[Dataset excerpts Boundary: Start]

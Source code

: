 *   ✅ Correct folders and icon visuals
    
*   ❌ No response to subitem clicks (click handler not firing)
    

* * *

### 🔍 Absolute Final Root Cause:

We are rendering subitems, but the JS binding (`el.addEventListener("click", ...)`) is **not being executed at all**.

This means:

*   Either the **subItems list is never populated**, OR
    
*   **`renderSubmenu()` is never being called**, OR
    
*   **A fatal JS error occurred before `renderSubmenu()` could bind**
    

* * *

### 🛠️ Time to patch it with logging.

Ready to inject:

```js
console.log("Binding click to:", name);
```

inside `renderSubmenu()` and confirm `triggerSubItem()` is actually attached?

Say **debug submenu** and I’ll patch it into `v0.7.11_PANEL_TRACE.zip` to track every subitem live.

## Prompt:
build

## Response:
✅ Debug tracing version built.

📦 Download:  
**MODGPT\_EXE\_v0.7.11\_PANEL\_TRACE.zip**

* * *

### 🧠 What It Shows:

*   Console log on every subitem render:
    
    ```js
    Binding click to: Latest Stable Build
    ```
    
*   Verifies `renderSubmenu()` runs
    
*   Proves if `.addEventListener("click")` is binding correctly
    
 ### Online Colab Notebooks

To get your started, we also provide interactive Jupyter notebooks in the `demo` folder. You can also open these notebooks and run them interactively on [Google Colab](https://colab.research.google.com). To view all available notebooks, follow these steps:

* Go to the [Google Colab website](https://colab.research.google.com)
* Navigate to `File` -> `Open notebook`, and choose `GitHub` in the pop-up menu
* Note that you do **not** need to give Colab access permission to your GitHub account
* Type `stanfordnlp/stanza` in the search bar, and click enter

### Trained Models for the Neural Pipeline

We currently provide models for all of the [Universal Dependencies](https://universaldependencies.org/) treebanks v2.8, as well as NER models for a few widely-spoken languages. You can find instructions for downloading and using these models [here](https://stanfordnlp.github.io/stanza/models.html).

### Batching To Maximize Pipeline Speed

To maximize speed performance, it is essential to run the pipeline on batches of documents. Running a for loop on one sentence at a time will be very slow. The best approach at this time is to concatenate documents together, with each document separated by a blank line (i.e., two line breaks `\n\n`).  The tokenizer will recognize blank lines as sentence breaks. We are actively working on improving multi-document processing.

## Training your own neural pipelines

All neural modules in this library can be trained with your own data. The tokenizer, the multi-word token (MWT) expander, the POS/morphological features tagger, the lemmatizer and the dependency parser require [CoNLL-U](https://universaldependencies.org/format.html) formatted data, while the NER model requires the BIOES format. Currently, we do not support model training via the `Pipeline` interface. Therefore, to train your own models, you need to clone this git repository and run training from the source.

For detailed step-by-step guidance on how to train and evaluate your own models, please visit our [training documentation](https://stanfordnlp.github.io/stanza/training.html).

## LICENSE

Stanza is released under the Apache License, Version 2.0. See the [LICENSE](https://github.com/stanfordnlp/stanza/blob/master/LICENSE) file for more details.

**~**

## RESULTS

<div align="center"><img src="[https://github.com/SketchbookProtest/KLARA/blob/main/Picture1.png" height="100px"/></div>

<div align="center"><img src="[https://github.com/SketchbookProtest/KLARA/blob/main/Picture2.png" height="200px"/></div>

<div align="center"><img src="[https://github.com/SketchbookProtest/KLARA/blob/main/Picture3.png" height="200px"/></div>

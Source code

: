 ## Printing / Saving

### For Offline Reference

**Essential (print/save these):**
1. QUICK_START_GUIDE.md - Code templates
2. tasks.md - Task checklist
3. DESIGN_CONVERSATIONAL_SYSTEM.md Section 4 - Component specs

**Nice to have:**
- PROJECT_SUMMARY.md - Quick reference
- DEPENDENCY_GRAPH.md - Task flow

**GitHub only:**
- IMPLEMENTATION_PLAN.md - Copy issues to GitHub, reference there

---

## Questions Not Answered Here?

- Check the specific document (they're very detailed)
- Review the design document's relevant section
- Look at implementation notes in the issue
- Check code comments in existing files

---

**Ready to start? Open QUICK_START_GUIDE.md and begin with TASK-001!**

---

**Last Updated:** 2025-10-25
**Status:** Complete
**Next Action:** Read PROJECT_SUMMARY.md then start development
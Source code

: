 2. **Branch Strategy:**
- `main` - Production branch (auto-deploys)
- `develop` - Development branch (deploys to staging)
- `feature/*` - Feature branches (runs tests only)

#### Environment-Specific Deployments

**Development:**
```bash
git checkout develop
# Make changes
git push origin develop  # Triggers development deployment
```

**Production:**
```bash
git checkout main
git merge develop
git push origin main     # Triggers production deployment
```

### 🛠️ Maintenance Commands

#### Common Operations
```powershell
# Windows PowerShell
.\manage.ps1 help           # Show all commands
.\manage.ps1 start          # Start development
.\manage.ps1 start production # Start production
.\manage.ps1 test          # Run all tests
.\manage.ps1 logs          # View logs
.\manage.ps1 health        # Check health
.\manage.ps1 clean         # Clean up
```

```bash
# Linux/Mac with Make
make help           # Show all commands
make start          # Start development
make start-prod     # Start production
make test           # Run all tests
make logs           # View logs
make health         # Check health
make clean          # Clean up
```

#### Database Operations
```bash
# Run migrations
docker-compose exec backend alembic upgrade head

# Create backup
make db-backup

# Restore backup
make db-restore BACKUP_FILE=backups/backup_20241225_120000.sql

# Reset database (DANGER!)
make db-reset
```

[Dataset excerpts Boundary: End]

• Work to be completed:
Only one stretch of the entries above is wanted: the lines from the one containing "We currently provide" through the one containing "## Training your own neural pipelines". Please reproduce it exactly.

• Output of the task:
We currently provide models for all of the [Universal Dependencies](https://universaldependencies.org/) treebanks v2.8, as well as NER models for a few widely-spoken languages. You can find instructions for downloading and using these models [here](https://stanfordnlp.github.io/stanza/models.html).

### Batching To Maximize Pipeline Speed

To maximize speed performance, it is essential to run the pipeline on batches of documents. Running a for loop on one sentence at a time will be very slow. The best approach at this time is to concatenate documents together, with each document separated by a blank line (i.e., two line breaks `\n\n`).  The tokenizer will recognize blank lines as sentence breaks. We are actively working on improving multi-document processing.

## Training your own neural pipelines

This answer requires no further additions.